Installation view of Yun-Ling Chen, Not Really Really (17-SS-4)
on the white wall, in Art Dusseldorf, Germany, 2017

A fragile egg yolk that needs to be changed regularly

A blocked, unfunctional monocle that cannot magnify the egg yolk

A work placed at a height of 120 cm  

All these elements entail that the viewers need to bow down to engage with the artwork

This installation concept came from my experience visiting museums that display historical objects. Museums often exhibit artefacts in a vitrine or transparent cabinet and when visitors want to look at an object more closely, to see the artefact in more detail, their bodies cannot avoid bowing down before the object. The performance of bowing in Asia is symbolic and deeply rooted, in order to show respect and love. For example, when meeting a person that you admire and respect your body automatically reacts with emotion through a bow that has been habituated into your bodily reflexes. My installation intends to encourage the viewer into a bowing motion and through this I aim to raise up the human’s perspective in relation to a thing. Their body bows to the artwork in a signal of respect.

I am fascinated by the relationship between the visitor and the object, even though this might not be directly read into the work. For example, I am intrigued by how the viewer's body will react when they see objects that they are curious about. Some may start to crane their neck, or frown, or their body may invade the space of the object.

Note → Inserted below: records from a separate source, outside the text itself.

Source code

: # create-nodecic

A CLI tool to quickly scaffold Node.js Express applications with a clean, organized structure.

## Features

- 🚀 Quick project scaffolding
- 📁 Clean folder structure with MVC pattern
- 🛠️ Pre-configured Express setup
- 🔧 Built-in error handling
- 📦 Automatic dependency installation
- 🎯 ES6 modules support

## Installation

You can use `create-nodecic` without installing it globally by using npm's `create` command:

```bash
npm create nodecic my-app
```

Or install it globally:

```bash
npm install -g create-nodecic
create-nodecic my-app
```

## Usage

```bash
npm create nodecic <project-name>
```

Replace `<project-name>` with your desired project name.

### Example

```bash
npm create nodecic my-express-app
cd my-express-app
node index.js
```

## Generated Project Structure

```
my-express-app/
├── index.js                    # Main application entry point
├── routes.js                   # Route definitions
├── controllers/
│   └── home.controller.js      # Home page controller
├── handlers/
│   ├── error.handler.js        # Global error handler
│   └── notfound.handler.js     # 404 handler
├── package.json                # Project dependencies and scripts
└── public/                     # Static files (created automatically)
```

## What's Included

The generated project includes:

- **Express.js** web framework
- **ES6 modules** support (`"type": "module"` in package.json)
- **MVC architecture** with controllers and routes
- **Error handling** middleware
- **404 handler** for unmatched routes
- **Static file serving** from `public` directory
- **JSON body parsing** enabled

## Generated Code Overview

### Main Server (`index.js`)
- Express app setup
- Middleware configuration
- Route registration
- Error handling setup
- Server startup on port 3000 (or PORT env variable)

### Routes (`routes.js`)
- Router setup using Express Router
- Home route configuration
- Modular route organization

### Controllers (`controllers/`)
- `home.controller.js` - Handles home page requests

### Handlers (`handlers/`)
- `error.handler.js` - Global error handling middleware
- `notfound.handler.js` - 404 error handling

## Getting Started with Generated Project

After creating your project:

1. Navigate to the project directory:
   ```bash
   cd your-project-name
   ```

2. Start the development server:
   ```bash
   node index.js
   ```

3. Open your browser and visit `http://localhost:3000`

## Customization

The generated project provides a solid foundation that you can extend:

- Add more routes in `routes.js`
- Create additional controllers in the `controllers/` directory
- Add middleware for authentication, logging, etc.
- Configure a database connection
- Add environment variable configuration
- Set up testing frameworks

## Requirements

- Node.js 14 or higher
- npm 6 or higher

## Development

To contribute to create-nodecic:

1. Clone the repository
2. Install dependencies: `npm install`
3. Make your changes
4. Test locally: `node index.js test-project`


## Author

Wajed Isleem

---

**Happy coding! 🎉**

The visitors to the Laure Genillard Gallery are very polite, and this surprises me. I didn't put any sign on the wall because I refuse to announce that this work is untouchable. I welcome all visitors to do anything to this piece, from being intimately curious (touching) to missing/ignoring the work altogether (walking away). 

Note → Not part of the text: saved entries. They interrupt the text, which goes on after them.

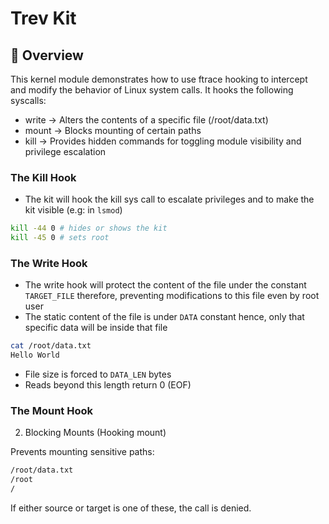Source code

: 

# Trev Kit

## 📌 Overview


This kernel module demonstrates how to use ftrace hooking to intercept and modify the behavior of Linux system calls.
It hooks the following syscalls:

- write → Alters the contents of a specific file (/root/data.txt)
- mount → Blocks mounting of certain paths
- kill → Provides hidden commands for toggling module visibility and privilege escalation

### The Kill Hook 

- The kit will hook the kill sys call to escalate privileges and to make the kit visible (e.g: in `lsmod`)
```bash
kill -44 0 # hides or shows the kit
kill -45 0 # sets root
```

 ### The Write Hook 

 - The write hook will protect the content of the file under the constant `TARGET_FILE` therefore, preventing modifications to this file even by root user
 - The static content of the file is under `DATA` constant hence, only that specific data will be inside that file
```bash
cat /root/data.txt
Hello World
```
- File size is forced to `DATA_LEN` bytes
- Reads beyond this length return 0 (EOF) 

### The Mount Hook 

2. Blocking Mounts (Hooking mount)

Prevents mounting sensitive paths:

```bash
/root/data.txt
/root
/
```
If either source or target is one of these, the call is denied.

I am the medium that cleans up the result of public engagement. I tidied up quite a few broken egg yolks when showing Not Really Really (17-SS-4) at an art fair, Art Dusseldorf in Germany (2017), but I never needed to clear it up during the exhibition at Laure Genillard Gallery. In the fair, visitors touched and even blew on the egg yolk. I guess that this was to double-check if it is real. I was mesmerized by this behaviour. It is very interesting, as I have ‘egg yolk’ listed as my work’s material on the label but to test is to believe. Viewers can also observe me frequently changing the egg yolk during the show. However, many audience members still refuse to believe the information I provide for them. This notion can bring us back to the Post-trust society that I mentioned in Naming.
[1] In this section of writing, I declare that we are currently inhabiting a contemporary Post-truth society in which the objective facts are less influential in shaping public opinion than appeals to emotional and personal belief. Due to this Post-truth frame, humans take more concern over trusting the thing in front of them, for example, a yellow stone or egg yolk.